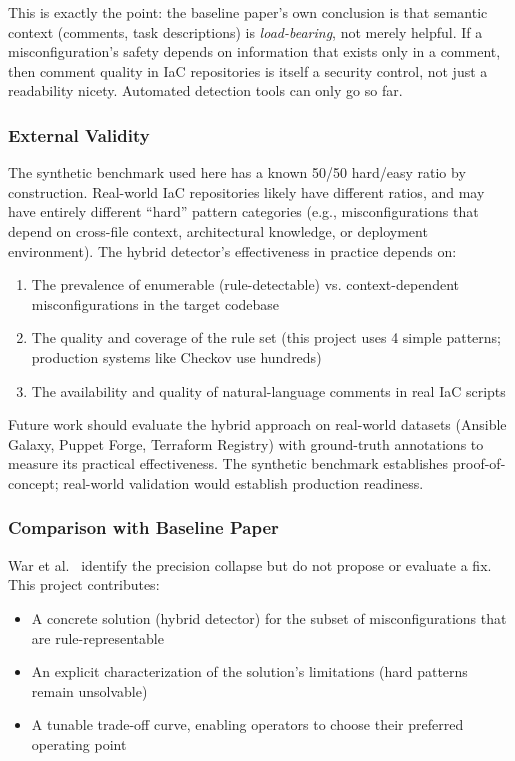 This is exactly the point: the baseline paper's own conclusion is that semantic context (comments, task descriptions) is \emph{load-bearing}, not merely helpful. If a misconfiguration's safety depends on information that exists only in a comment, then comment quality in IaC repositories is itself a security control, not just a readability nicety. Automated detection tools can only go so far.

\subsubsection{External Validity}

The synthetic benchmark used here has a known 50/50 hard/easy ratio by construction. Real-world IaC repositories likely have different ratios, and may have entirely different ``hard'' pattern categories (e.g., misconfigurations that depend on cross-file context, architectural knowledge, or deployment environment). The hybrid detector's effectiveness in practice depends on:

\begin{enumerate}
  \item The prevalence of enumerable (rule-detectable) vs. context-dependent misconfigurations in the target codebase
  \item The quality and coverage of the rule set (this project uses 4 simple patterns; production systems like Checkov use hundreds)
  \item The availability and quality of natural-language comments in real IaC scripts
\end{enumerate}

Future work should evaluate the hybrid approach on real-world datasets (Ansible Galaxy, Puppet Forge, Terraform Registry) with ground-truth annotations to measure its practical effectiveness. The synthetic benchmark establishes proof-of-concept; real-world validation would establish production readiness.

\subsubsection{Comparison with Baseline Paper}

War et al.~\cite{War25} identify the precision collapse but do not propose or evaluate a fix. This project contributes:
\begin{itemize}
  \item A concrete solution (hybrid detector) for the subset of misconfigurations that are rule-representable
  \item An explicit characterization of the solution's limitations (hard patterns remain unsolvable)
  \item A tunable trade-off curve, enabling operators to choose their preferred operating point
\end{itemize}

:::::

(WORK TO BE COMPLETED):
Please repeat all of the entries above word for word, but drop any pictures.

(COMPLETED TASK):
 This is exactly the point: the baseline paper's own conclusion is that semantic context (comments, task descriptions) is \emph{load-bearing}, not merely helpful. If a misconfiguration's safety depends on information that exists only in a comment, then comment quality in IaC repositories is itself a security control, not just a readability nicety. Automated detection tools can only go so far.

\subsubsection{External Validity}

The synthetic benchmark used here has a known 50/50 hard/easy ratio by construction. Real-world IaC repositories likely have different ratios, and may have entirely different ``hard'' pattern categories (e.g., misconfigurations that depend on cross-file context, architectural knowledge, or deployment environment). The hybrid detector's effectiveness in practice depends on:

\begin{enumerate}
  \item The prevalence of enumerable (rule-detectable) vs. context-dependent misconfigurations in the target codebase
  \item The quality and coverage of the rule set (this project uses 4 simple patterns; production systems like Checkov use hundreds)
  \item The availability and quality of natural-language comments in real IaC scripts
\end{enumerate}

Future work should evaluate the hybrid approach on real-world datasets (Ansible Galaxy, Puppet Forge, Terraform Registry) with ground-truth annotations to measure its practical effectiveness. The synthetic benchmark establishes proof-of-concept; real-world validation would establish production readiness.

\subsubsection{Comparison with Baseline Paper}

War et al.~\cite{War25} identify the precision collapse but do not propose or evaluate a fix. This project contributes:
\begin{itemize}
  \item A concrete solution (hybrid detector) for the subset of misconfigurations that are rule-representable
  \item An explicit characterization of the solution's limitations (hard patterns remain unsolvable)
  \item A tunable trade-off curve, enabling operators to choose their preferred operating point
\end{itemize}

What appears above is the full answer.